Por isso, foi bem natural a escolha do Hermeto Pascoal para figurar neste trabalho, ao lado também da Sofia Gubaidúlina,  essa compositora fantástica. Eu sou completamente apaixonada por essa série de “Brinquedos Musicais”, uma série de 16 movimentos, super imagéticos. E tem tudo a ver com o Hermeto. A gente escolheu “Série de arco”, que também é uma peça que o Hermeto criou para uma coreografia de ginástica rítmica da irmã do pianista dele, o Jovino Santos Neto. Então foi isso,  o Hermeto foi o que universalizou o álbum, agregou muitos sentidos, muitos significados para essa música. Que eu estava e estou buscando, e continuarei buscando por muito tempo.
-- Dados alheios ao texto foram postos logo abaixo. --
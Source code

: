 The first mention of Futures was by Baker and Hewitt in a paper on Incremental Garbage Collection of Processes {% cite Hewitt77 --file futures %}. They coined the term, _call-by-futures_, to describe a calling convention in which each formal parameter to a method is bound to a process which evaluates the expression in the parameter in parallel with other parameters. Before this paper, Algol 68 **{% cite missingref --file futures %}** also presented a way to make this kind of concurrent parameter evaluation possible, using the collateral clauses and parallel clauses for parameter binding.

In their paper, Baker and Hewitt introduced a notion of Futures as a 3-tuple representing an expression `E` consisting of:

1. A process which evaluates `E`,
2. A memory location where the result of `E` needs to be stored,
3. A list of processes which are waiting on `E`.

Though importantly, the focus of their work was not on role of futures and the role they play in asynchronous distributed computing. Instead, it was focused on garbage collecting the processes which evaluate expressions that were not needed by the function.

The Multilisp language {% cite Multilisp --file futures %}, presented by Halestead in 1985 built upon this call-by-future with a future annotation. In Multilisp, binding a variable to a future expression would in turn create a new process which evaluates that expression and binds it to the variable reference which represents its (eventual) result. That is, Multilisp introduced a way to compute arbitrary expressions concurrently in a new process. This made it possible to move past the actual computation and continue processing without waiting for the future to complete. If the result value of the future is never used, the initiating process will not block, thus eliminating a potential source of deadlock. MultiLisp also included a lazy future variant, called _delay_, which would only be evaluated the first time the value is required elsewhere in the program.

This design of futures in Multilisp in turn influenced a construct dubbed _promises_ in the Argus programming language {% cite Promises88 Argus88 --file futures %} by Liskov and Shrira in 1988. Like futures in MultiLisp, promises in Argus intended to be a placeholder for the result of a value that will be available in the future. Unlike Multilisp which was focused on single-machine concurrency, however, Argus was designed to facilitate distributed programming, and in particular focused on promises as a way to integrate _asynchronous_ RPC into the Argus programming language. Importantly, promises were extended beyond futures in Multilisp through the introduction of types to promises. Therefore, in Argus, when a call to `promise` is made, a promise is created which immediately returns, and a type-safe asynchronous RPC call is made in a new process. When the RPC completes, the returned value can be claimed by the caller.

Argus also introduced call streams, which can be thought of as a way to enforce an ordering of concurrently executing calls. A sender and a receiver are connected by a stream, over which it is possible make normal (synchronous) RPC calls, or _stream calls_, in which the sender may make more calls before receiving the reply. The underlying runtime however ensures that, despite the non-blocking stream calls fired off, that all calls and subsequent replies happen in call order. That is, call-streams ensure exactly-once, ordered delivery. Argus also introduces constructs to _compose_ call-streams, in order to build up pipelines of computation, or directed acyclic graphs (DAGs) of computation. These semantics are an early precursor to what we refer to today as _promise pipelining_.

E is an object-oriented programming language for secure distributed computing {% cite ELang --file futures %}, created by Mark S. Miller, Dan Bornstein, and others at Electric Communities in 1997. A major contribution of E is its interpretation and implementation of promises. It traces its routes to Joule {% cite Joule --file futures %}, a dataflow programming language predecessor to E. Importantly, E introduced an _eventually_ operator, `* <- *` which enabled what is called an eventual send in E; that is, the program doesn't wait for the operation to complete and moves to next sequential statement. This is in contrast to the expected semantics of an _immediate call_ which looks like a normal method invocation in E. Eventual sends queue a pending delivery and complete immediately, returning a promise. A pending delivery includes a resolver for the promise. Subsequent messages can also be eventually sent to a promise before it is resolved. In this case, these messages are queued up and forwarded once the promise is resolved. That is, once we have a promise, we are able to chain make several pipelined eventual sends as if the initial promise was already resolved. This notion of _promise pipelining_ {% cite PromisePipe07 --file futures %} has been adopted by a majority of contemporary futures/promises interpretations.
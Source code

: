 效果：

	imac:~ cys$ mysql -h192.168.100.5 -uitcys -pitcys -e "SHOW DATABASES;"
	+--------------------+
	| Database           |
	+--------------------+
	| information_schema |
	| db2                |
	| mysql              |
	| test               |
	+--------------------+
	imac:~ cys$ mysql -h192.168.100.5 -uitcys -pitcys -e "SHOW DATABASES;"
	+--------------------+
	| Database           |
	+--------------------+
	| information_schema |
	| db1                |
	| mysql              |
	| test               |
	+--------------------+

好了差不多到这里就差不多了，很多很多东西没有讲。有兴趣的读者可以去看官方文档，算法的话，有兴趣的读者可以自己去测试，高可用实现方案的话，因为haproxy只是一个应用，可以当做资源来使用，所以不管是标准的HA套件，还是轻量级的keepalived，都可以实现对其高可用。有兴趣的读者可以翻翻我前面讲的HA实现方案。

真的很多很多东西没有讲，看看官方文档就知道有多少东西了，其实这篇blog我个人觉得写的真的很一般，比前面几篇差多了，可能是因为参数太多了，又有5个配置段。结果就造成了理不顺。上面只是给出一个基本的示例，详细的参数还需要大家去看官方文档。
Erika Ribeiro na Sala Cecília Meireles, 2020

OUÇA AQUI / LISTEN HERE

Transcrições para piano de Erika Ribeiro

Igor Stravinsky (1882-1971)
Três poesias da lírica japonesa
I. Akahito
II. Masazumi
III. Tsurayuki

Quatro canções russas
I. Pato (dança de roda)
II. Solo
III. Gansos, cisnes [extraída do ciclo Três histórias para crianças (1917)]
IV. Canção de seita

Hermeto Pascoal (1936-2025)
Série de arco

Igor Stravinsky (1882-1971)
Epitáfio

Sofia Gubaidúlina (1931-2025)
Brinquedos musicais
I. Acordeão mecânico
II. Carrossel mágico
III. Trompetista na floresta
IV. Ferreiro-feiticeiro
V. Dia de abril
VI. Canção do pescador
VII. Passarinho chapim
VIII. Urso contrabaixista
IX. Pica-pau
X. Clareira do alce
XI. Trenó de neve com sineta
XII. Eco
XIII. Tamborileiro
XIV. Músicos da floresta

Erika Ribeiro, piano

O bruxo Hermeto no traço do genial Baptistão

Karlheinz

ps: Vocês conhecem a gravadora Rocinante? Conheçam a gravadora Rocinante!
pps: A linda capa é de Tomie Ohtake, mestre absoluta.